The series is based on Elmore Leonard's stories about the character Raylan Givens, particularly "Fire in the Hole", which serves as the basis for the episode. The series follows Raylan Givens, a tough deputy U.S. Marshal enforcing his brand of justice. Following the shooting of a mob hitman, Raylan is sent to Lexington, Kentucky to investigate an old childhood friend Boyd Crowder, who is now part of a white supremacist gang. In the episode, Raylan is assigned to protect Carol Johnson while she attempts to convince Harlan County residents to sell their land rights over to Black Pike. Despite being credited, Jacob Pitts does not appear in the episode.

According to Nielsen Media Research, the episode was seen by an estimated 2.64 million household viewers and gained a 0.9/2 ratings share among adults aged 18–49. The episode received highly positive reviews from critics, who praised the writing, pace, acting and build-up for the next episode.

==Plot==
Dickie (Jeremy Davies) and Coover (Brad William Henke) visit a land owner, intending to buy it for their family. However, Boyd (Walton Goggins) was already there as Black Pike intends to buy the land. The Bennetts threaten the owner before leaving and Boyd offers him protection from them. The next day, Boyd is stopped by officers on Doyle's (Joseph Lyle Taylor) payroll when they break his car's red lights and they arrest him.

Mullen (Nick Searcy) assigns Raylan (Timothy Olyphant) to protect Carol Johnson (Rebecca Creskoff) and take her to a town meeting in Harlan. Raylan begins suspecting that Mullen knows about the incident in the courthouse. Raylan accompanies Carol to bail out Boyd and they run into Doyle, where both he and Carol get into a heated discussion. Due to the land owner's signature taken over by the police, Carol assigns Boyd to get the signature again. Carol and Raylan then visit Mags (Margo Martindale) at her grocery store, who opposes Black Pike's ownership of the land. Dickie and Coover also arrive and Raylan and Coover get into a heated discussion. Despite Dickie's insistence to calm down, they both get into a brutal fight in which Coover brutally punches Raylan in the face until he is stopped by Mags.

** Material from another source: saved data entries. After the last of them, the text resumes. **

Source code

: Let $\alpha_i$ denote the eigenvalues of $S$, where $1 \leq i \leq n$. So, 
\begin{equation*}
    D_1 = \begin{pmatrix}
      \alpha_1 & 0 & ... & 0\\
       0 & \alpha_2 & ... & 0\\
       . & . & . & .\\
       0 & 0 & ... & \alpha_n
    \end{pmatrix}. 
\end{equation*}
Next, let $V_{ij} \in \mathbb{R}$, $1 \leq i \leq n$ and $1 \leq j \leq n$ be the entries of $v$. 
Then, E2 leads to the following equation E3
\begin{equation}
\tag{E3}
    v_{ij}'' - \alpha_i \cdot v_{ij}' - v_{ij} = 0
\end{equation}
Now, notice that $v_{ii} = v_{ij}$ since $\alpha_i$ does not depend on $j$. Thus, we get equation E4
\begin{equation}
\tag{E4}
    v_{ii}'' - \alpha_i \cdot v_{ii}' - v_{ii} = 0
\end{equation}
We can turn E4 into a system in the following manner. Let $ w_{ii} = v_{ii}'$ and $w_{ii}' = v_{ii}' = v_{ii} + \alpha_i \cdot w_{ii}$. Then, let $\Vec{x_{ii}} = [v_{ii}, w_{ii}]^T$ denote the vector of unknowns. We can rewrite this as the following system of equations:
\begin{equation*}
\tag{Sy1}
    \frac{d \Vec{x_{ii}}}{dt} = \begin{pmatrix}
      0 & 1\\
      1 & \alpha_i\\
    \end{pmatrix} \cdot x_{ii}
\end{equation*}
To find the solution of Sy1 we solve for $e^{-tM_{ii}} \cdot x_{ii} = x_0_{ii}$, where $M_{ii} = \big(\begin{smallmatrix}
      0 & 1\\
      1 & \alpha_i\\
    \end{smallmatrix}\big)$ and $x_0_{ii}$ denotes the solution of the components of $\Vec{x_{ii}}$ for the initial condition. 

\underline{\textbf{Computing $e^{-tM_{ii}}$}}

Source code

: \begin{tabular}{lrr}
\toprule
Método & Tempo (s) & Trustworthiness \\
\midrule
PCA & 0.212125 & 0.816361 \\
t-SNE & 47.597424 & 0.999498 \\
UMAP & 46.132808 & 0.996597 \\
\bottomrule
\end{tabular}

Raylan explains to Carol about his family feud with the Bennetts: it was suspected that the Givens family informed about the Bennett's activities during the Prohibition era, which resulted in Raylan's uncle's death. Dickie's limping condition is a result of a baseball game where Raylan hit him in the knee after Dickie tried to hit him in the head. Boyd meets with Arlo (Raymond J. Barry) and Helen (Linda Gehringer), wanting them to sell their land but Arlo refuses. Raylan, Carol and Boyd then attend a church meeting to talk about Black Pike's business prospects, where Raylan and Boyd take different instances on the company's plans. But Mags wins over the crowd by highlighting the company's shady actions and invites everyone to a party at her house.

The meeting suddenly ends when gunshots are heard, although is finally discovered to be just firecrackers planted by Carol. Boyd is attacked when he returns home by Dickie and Coover, who intend to release an unknown animal on the home. However, Ava (Joelle Carter) appears, kills the animal and forces them to leave their house. Raylan and Carol visit Arlo and Helen to buy the land, where Helen tells Raylan she will give him the $20,000 that Arlo stole from authorities if Raylan leaves Harlan and the Bennetts behind. Suddenly, gunshots are fired and everyone enters the house but Arlo is shot in the leg.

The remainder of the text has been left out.